Real-Life Fashion Editors on Madame Alexander's Fashion-Editor Dolls

Couture doll maker Beatrice Alexander Behrman is long gone, but her cheeky spirit lives on at her Harlem doll factory, Madame Alexander. We were recently notified of additions to the company's collection of so-called fashion-editor dolls, pictured above, which prompted us to check in with some real-life fashion editors for a reality check. After the jump, Linda Wells, editor-in-chief of Allure, Eva Hughes, editor-in-chief of Vogue Latin America, and Cleo Glyde, style director of Marie Claire present their reviews.

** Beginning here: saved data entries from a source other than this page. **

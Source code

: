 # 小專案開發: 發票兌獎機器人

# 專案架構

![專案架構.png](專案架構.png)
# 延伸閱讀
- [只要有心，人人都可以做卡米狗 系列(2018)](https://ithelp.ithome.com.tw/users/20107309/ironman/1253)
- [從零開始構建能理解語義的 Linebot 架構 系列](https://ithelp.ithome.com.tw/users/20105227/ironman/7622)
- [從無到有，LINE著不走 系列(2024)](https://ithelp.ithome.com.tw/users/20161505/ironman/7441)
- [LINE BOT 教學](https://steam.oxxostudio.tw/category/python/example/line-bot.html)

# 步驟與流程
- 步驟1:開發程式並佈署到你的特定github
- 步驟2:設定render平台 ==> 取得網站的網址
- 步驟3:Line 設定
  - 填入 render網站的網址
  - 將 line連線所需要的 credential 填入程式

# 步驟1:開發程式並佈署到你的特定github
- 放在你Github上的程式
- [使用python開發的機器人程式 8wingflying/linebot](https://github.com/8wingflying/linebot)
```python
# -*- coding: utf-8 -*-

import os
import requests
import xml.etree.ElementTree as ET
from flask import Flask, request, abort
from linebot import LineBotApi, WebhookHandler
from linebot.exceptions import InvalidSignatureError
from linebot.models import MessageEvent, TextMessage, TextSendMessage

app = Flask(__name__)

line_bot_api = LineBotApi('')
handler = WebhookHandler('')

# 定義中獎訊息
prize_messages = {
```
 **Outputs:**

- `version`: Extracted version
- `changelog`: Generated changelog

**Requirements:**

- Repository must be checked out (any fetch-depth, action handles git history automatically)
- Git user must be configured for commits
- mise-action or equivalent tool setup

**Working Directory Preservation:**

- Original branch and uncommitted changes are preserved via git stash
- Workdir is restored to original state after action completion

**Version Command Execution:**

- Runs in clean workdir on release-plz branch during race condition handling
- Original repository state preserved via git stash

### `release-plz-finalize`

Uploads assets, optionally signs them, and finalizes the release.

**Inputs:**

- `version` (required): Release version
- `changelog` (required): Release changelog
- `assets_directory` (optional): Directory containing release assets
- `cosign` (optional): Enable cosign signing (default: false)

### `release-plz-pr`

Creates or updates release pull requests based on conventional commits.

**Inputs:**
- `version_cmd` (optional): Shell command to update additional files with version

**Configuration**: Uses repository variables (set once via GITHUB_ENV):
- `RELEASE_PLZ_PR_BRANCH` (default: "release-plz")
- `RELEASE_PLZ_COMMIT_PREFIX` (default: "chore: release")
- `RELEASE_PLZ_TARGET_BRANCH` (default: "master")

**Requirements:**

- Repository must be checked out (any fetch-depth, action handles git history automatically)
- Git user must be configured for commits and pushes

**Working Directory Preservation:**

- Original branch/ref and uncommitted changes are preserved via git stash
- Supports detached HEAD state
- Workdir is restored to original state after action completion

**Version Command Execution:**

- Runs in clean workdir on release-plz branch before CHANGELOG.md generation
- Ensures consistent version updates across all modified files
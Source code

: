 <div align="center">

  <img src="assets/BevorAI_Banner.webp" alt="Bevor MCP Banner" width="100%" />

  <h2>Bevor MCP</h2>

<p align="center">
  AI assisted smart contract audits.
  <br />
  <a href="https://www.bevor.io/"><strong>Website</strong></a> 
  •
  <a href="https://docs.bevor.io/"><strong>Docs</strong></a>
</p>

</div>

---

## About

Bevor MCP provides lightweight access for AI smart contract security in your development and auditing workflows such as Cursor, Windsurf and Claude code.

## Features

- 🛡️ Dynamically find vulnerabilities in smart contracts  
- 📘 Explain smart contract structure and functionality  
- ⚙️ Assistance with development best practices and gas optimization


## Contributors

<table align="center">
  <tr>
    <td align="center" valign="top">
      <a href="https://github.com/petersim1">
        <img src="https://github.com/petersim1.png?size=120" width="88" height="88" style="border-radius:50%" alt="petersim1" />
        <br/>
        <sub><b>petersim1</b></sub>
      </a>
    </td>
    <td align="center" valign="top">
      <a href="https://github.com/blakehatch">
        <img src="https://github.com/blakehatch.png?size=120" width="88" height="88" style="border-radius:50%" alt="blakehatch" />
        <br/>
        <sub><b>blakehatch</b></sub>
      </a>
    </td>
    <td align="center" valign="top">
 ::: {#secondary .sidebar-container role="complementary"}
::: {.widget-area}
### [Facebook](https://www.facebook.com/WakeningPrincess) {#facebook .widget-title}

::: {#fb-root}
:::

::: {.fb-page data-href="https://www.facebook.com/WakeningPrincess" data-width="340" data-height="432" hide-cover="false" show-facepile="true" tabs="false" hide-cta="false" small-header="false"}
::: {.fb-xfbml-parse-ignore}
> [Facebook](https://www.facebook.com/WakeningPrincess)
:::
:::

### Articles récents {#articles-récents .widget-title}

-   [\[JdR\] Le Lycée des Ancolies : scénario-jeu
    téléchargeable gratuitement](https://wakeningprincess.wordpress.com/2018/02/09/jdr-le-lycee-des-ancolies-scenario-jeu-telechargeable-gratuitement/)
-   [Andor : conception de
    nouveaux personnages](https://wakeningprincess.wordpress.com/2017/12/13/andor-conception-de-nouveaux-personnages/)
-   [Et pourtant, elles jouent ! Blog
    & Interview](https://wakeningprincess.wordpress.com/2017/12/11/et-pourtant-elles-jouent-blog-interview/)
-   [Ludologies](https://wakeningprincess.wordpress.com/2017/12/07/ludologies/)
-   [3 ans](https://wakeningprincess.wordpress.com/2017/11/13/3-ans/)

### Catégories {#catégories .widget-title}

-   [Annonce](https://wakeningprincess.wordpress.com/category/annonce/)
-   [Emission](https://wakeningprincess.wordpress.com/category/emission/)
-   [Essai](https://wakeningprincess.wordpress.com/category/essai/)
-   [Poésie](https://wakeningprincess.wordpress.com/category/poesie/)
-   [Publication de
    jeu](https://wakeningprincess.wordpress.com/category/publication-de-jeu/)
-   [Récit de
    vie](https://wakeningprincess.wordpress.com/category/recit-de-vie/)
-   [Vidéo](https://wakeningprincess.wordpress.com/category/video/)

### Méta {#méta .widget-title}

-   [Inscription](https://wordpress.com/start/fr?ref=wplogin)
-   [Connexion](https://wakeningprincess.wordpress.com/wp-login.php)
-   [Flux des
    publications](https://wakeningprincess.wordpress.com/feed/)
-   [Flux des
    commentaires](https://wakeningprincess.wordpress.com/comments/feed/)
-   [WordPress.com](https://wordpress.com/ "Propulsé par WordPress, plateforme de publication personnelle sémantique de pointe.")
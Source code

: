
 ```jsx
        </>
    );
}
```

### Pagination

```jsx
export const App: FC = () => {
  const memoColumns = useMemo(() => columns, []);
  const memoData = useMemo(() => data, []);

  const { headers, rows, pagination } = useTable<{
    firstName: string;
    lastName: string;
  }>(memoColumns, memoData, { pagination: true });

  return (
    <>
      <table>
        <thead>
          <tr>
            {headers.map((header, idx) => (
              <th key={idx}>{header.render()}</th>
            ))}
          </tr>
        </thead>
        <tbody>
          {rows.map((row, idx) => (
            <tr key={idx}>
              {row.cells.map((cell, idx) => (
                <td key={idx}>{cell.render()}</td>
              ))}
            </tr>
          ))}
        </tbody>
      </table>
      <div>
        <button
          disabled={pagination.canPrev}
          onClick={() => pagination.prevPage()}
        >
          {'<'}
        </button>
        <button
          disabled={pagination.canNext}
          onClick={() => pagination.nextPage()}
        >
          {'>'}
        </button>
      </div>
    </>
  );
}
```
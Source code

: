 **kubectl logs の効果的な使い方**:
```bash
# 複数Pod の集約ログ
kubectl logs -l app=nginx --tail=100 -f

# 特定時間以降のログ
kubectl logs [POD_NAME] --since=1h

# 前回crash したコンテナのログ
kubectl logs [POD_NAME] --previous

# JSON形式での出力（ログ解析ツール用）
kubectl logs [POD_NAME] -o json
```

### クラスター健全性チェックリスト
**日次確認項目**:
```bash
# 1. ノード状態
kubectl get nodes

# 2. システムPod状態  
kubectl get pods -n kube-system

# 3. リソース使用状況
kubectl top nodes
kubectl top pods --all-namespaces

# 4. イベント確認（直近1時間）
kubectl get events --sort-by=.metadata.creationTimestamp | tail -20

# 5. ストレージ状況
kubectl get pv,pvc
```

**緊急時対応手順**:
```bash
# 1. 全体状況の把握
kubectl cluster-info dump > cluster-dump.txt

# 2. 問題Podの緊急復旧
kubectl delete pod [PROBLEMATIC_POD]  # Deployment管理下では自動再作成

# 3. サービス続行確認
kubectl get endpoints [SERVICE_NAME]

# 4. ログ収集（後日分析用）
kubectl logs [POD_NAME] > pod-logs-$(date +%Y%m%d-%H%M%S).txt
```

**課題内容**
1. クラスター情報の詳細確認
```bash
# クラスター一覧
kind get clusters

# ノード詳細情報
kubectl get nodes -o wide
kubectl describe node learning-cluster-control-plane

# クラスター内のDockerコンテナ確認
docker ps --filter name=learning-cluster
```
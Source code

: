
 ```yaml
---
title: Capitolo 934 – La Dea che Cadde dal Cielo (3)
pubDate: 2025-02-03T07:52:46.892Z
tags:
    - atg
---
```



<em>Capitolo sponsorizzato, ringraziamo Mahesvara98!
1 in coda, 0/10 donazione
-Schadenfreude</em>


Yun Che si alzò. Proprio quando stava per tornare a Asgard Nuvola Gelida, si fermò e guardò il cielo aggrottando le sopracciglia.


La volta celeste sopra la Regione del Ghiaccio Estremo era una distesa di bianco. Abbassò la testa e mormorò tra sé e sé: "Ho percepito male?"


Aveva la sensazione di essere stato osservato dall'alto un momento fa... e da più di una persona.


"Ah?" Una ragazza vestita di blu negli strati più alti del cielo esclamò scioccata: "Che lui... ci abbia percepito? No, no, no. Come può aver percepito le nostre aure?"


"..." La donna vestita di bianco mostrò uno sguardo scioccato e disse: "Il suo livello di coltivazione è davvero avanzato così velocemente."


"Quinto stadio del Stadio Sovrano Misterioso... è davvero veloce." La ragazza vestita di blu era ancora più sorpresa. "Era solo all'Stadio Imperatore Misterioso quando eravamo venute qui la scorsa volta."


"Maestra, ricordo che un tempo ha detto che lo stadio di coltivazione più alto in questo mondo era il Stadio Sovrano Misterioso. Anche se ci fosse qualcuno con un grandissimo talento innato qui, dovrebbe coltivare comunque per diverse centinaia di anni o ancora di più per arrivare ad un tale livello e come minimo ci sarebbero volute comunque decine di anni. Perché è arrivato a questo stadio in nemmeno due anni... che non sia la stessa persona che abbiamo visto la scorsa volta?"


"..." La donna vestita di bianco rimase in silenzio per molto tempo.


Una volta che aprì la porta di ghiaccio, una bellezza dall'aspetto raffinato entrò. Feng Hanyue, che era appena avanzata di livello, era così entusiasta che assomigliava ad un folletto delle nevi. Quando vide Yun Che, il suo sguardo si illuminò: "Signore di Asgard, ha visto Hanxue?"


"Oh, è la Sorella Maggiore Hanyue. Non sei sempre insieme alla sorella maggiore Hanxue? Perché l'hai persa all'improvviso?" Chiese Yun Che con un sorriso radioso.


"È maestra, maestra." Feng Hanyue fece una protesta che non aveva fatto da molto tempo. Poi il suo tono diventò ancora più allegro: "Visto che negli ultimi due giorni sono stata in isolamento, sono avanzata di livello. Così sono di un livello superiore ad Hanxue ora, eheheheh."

Do real fashion editors look like or dress like these dolls to go to work?
LW: Imagine the crush in the Condé Nast elevators! The headaches KCD would have seating fashion shows! It's an Aaron Spelling–Nolan Miller fantasy. Reality is so much drearier than this.
EH: When I was growing up, this is how I thought a fashion editor would dress to go to work. Although it is not what I wear to work or what a modern fashion editor wears, it is very representative of what a Latin American woman wants to look like: elegant, sophisticated, classy.
CG: This is the deliciously retro George Cukor version — Park Avenue does Seventh Avenue by way of Le Cirque. These gals are declaring their next fashion epiphany over Grey Goose martinis, not hunching over a Mac.

So when would fashion editors dress like this?
LW: At the apocalypse? If Scarlett O'Hara was editor-at-large? I do sense a little Karl Lagerfeld around the collar and bolo tie of Alexandra (Alex) Fairchild Ford, spawn of John Fairchild and Eileen Ford. Sofia Cruz looks as if she's double booked for the evening: a service at Frank E. Campbell followed by the CFDA awards. Sienna Evans is angling to be photographed by Bill Cunningham at the Conservancy Garden lunch.
EH: The dolls are perfect, but not to go to work. I cannot imagine the first doll reviewing layouts in that dress!
CG: When urban vampire black and the trapeze line is out and the Wasp waist revolution returns or someone invents a time machine or they date a throwback billionaire who gives them an open-ended couture account. It's high camp, not realism. Could you imagine a Madame Alexander in an avant-garde Japanese sweater with three sleeves?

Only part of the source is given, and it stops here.